» TASK TO COMPLETE: Return a faithful copy of all the entries, omitting the images.

» EXTRACTED RECORDS:

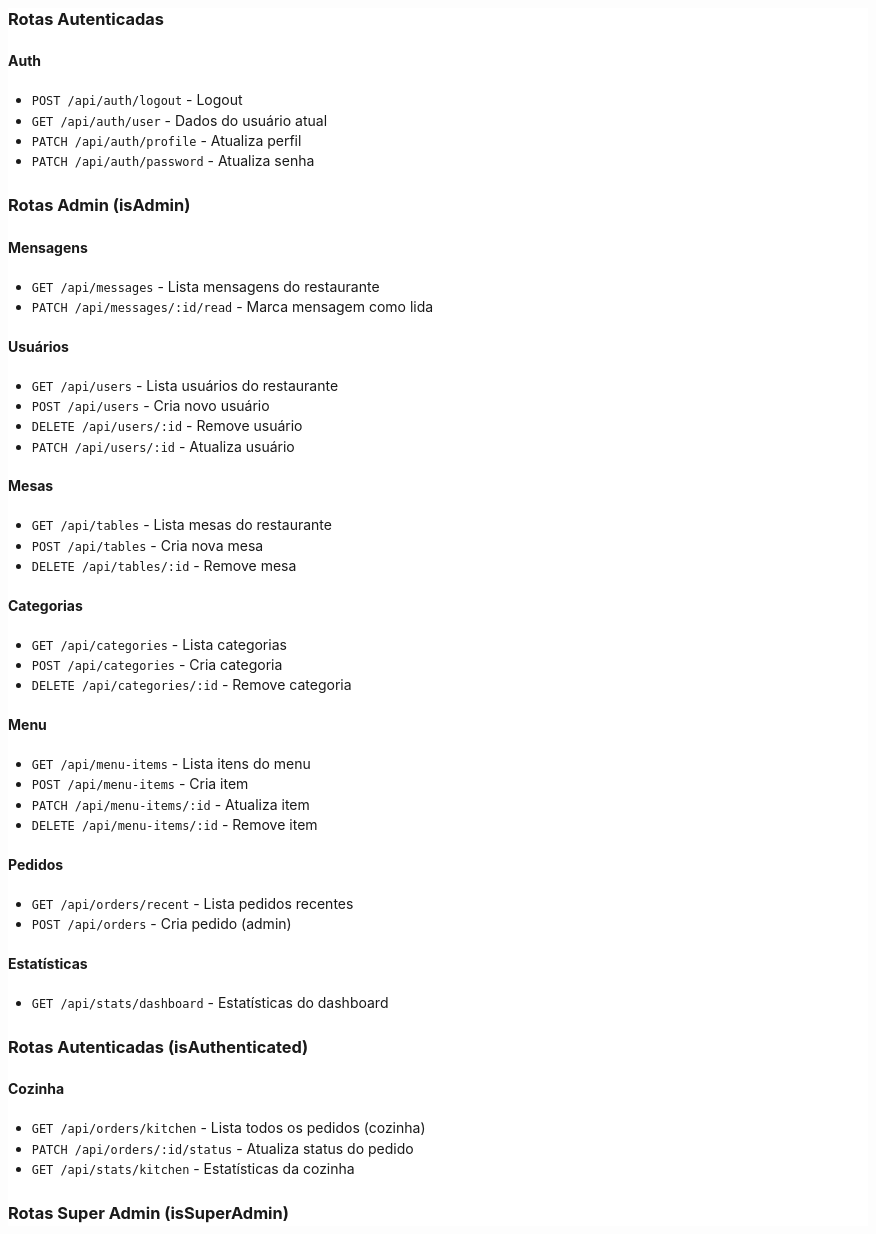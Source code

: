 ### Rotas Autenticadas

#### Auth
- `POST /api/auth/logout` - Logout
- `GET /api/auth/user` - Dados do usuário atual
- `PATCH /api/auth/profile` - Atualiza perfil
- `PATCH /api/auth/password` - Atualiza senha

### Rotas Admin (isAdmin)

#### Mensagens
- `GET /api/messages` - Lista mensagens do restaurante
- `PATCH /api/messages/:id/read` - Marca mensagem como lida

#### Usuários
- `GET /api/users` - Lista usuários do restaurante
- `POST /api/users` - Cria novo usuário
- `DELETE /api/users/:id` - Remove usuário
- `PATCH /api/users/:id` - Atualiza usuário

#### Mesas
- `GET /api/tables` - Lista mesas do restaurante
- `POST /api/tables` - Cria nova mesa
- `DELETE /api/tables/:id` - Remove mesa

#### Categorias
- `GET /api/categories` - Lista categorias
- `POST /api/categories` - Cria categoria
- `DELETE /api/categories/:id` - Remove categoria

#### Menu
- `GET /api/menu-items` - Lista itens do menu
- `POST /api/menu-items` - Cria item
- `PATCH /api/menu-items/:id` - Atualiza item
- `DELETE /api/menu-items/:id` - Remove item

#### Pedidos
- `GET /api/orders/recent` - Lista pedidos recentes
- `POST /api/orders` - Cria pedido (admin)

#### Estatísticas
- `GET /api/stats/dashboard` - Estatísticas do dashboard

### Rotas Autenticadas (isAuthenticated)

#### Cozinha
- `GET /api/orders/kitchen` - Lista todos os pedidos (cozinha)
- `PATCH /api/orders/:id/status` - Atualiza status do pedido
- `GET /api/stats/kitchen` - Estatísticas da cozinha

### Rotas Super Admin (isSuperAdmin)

» TASK RESPONSE:
Source code

: ### Rotas Autenticadas

#### Auth
- `POST /api/auth/logout` - Logout
- `GET /api/auth/user` - Dados do usuário atual
- `PATCH /api/auth/profile` - Atualiza perfil
- `PATCH /api/auth/password` - Atualiza senha

### Rotas Admin (isAdmin)

#### Mensagens
- `GET /api/messages` - Lista mensagens do restaurante
- `PATCH /api/messages/:id/read` - Marca mensagem como lida

#### Usuários
- `GET /api/users` - Lista usuários do restaurante
- `POST /api/users` - Cria novo usuário
- `DELETE /api/users/:id` - Remove usuário
- `PATCH /api/users/:id` - Atualiza usuário

#### Mesas
- `GET /api/tables` - Lista mesas do restaurante
- `POST /api/tables` - Cria nova mesa
- `DELETE /api/tables/:id` - Remove mesa

#### Categorias
- `GET /api/categories` - Lista categorias
- `POST /api/categories` - Cria categoria
- `DELETE /api/categories/:id` - Remove categoria

#### Menu
- `GET /api/menu-items` - Lista itens do menu
- `POST /api/menu-items` - Cria item
- `PATCH /api/menu-items/:id` - Atualiza item
- `DELETE /api/menu-items/:id` - Remove item

#### Pedidos
- `GET /api/orders/recent` - Lista pedidos recentes
- `POST /api/orders` - Cria pedido (admin)

#### Estatísticas
- `GET /api/stats/dashboard` - Estatísticas do dashboard

### Rotas Autenticadas (isAuthenticated)

#### Cozinha
- `GET /api/orders/kitchen` - Lista todos os pedidos (cozinha)
- `PATCH /api/orders/:id/status` - Atualiza status do pedido
- `GET /api/stats/kitchen` - Estatísticas da cozinha

### Rotas Super Admin (isSuperAdmin)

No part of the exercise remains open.